In recent years, very high resolution spectrographs on the world's most powerful telescopes have been used to observe and analyse DIBs.[10] Spectral resolutions of 0.005 nm are now routine using instruments at observatories such as the European Southern Observatory at Cerro Paranal, Chile, and the Anglo-Australian Observatory in Australia, and at these high resolutions, many DIBs are found to contain considerable sub-structure.[11] [12]
The great problem with DIBs, apparent from the earliest observations, was that their central wavelengths did not correspond with any known spectral lines of any ion or molecule, and so the material which was responsible for the absorption could not be identified. A large number of theories were advanced as the number of known DIBs grew, and determining the nature of the absorbing material (the 'carrier') became a crucial problem in astrophysics.
One important observational result is that the strengths of most DIBs are not strongly correlated with each other. This means that there must be many carriers, rather than one carrier responsible for all DIBs. Also significant is that the strength of DIBs is broadly correlated with the interstellar extinction. Extinction is caused by interstellar dust; however, DIBs, are not likely to be caused by dust grains.
The existence of sub-structure in DIBs supports the idea that they are caused by molecules. Substructure results from band heads in the rotational band contour and from isotope substitution. In a molecule containing, say, three carbon atoms, some of the carbon will be in the form of the carbon-13 isotope, so that while most molecules will contain three carbon-12 atoms, some will contain two 12C atoms and one 13C atom, much less will contain one 12C and two 13C, and a very small fraction will contain three 13C molecules. Each of these forms of the molecule will create an absorption line at a slightly different rest wavelength.

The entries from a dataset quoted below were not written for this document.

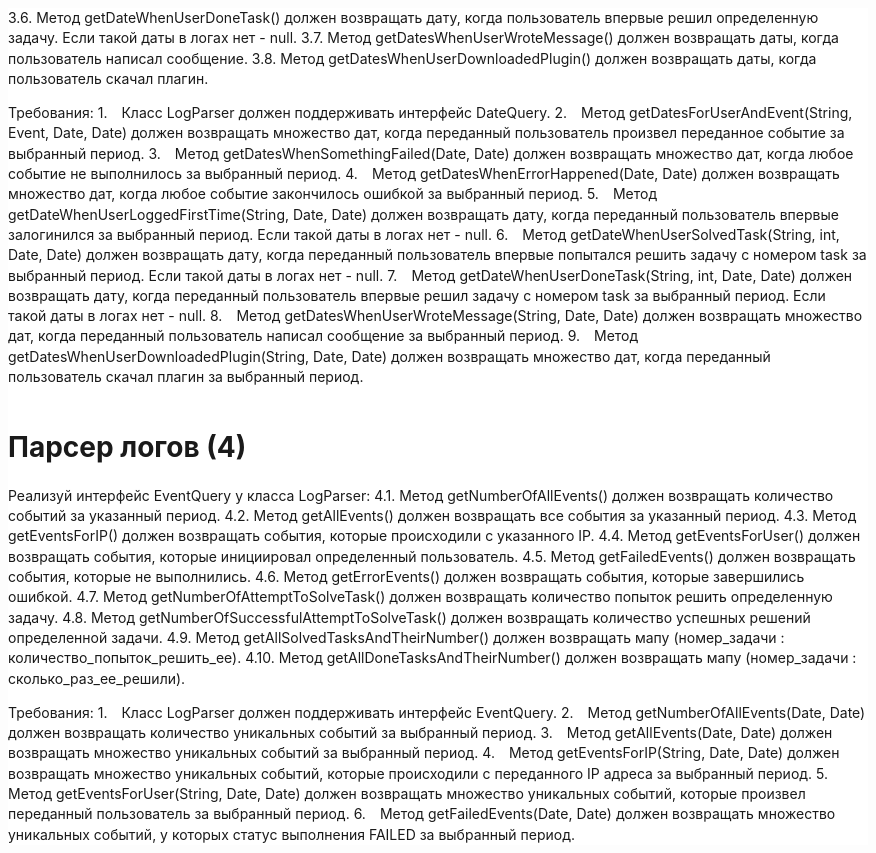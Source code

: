 3.6. Метод getDateWhenUserDoneTask() должен возвращать дату, когда пользователь впервые решил определенную задачу. Если такой даты в логах нет - null.
3.7. Метод getDatesWhenUserWroteMessage() должен возвращать даты, когда пользователь написал сообщение.
3.8. Метод getDatesWhenUserDownloadedPlugin() должен возвращать даты, когда пользователь скачал плагин.


Требования:
1. Класс LogParser должен поддерживать интерфейс DateQuery.
2. Метод getDatesForUserAndEvent(String, Event, Date, Date) должен возвращать множество дат, когда переданный пользователь произвел переданное событие за выбранный период.
3. Метод getDatesWhenSomethingFailed(Date, Date) должен возвращать множество дат, когда любое событие не выполнилось за выбранный период.
4. Метод getDatesWhenErrorHappened(Date, Date) должен возвращать множество дат, когда любое событие закончилось ошибкой за выбранный период.
5. Метод getDateWhenUserLoggedFirstTime(String, Date, Date) должен возвращать дату, когда переданный пользователь впервые залогинился за выбранный период. Если такой даты в логах нет - null.
6. Метод getDateWhenUserSolvedTask(String, int, Date, Date) должен возвращать дату, когда переданный пользователь впервые попытался решить задачу с номером task за выбранный период. Если такой даты в логах нет - null.
7. Метод getDateWhenUserDoneTask(String, int, Date, Date) должен возвращать дату, когда переданный пользователь впервые решил задачу с номером task за выбранный период. Если такой даты в логах нет - null.
8. Метод getDatesWhenUserWroteMessage(String, Date, Date) должен возвращать множество дат, когда переданный пользователь написал сообщение за выбранный период.
9. Метод getDatesWhenUserDownloadedPlugin(String, Date, Date) должен возвращать множество дат, когда переданный пользователь скачал плагин за выбранный период.






# Парсер логов (4)
Реализуй интерфейс EventQuery у класса LogParser:
4.1. Метод getNumberOfAllEvents() должен возвращать количество событий за указанный период.
4.2. Метод getAllEvents() должен возвращать все события за указанный период.
4.3. Метод getEventsForIP() должен возвращать события, которые происходили с указанного IP.
4.4. Метод getEventsForUser() должен возвращать события, которые инициировал
определенный пользователь.
4.5. Метод getFailedEvents() должен возвращать события, которые не выполнились.
4.6. Метод getErrorEvents() должен возвращать события, которые завершились ошибкой.
4.7. Метод getNumberOfAttemptToSolveTask() должен возвращать количество попыток
решить определенную задачу.
4.8. Метод getNumberOfSuccessfulAttemptToSolveTask() должен возвращать количество
успешных решений определенной задачи.
4.9. Метод getAllSolvedTasksAndTheirNumber() должен возвращать мапу (номер_задачи :
количество_попыток_решить_ее).
4.10. Метод getAllDoneTasksAndTheirNumber() должен возвращать мапу (номер_задачи :
сколько_раз_ее_решили).


Требования:
1. Класс LogParser должен поддерживать интерфейс EventQuery.
2. Метод getNumberOfAllEvents(Date, Date) должен возвращать количество уникальных событий за выбранный период.
3. Метод getAllEvents(Date, Date) должен возвращать множество уникальных событий за выбранный период.
4. Метод getEventsForIP(String, Date, Date) должен возвращать множество уникальных событий, которые происходили с переданного IP адреса за выбранный период.
5. Метод getEventsForUser(String, Date, Date) должен возвращать множество уникальных событий, которые произвел переданный пользователь за выбранный период.
6. Метод getFailedEvents(Date, Date) должен возвращать множество уникальных событий, у которых статус выполнения FAILED за выбранный период.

The most likely candidate molecules for producing DIBs are thought to be large carbon-bearing molecules, which are common in the interstellar medium. Polycyclic aromatic hydrocarbons, long carbon-chain molecules such as polyynes, and fullerenes are all potentially important.[13] These types of molecule experience rapid and efficient deactivation when excited by a photon, which both broadens the spectral lines and makes them stable enough to exist in the interstellar medium.[14] [15]
the only molecule confirmed to be a DIB carrier is the buckminsterfullerene ion, C60+. Soon after Harry Kroto discovered fullerenes in the 1980s, he proposed that they could be DIB carriers.[16] Kroto pointed out that the ionised form C60+ was more likely to survive in the diffuse interstellar medium.[17] [16] However, the lack of a reliable laboratory spectrum of gas-phase C60+ made this proposal difficult to test.[18]
In the early 1990s, laboratory spectra of C60+ were obtained by embedding the molecule in solid ices, which showed strong bands in the near-infrared. In 1994, Bernard Foing and Pascale Ehrenfreund detected new DIBs with wavelengths close to those in the laboratory spectra, and argued that the difference was due to an offset between the gas-phase and solid-phase wavelengths.[19] However, this conclusion was disputed by other researchers, such as Peter Jenniskens, on multiple spectroscopic and observational grounds.[20]
A laboratory gas-phase spectrum of C60+ was obtained in 2015 by a group led by John Maier.[21] Their results matched the band wavelengths that had been observed by Foing and Ehrenfreund in 1994. Three weaker bands of C60+ were found in interstellar spectra soon afterwards, resolving one of the earlier objections raised by Jenniskens.[22] New objections were raised by other researchers,[23] but by 2019 the C60+ bands and their assignment had been confirmed by multiple groups of astronomers[24] [25] and laboratory chemists.[26]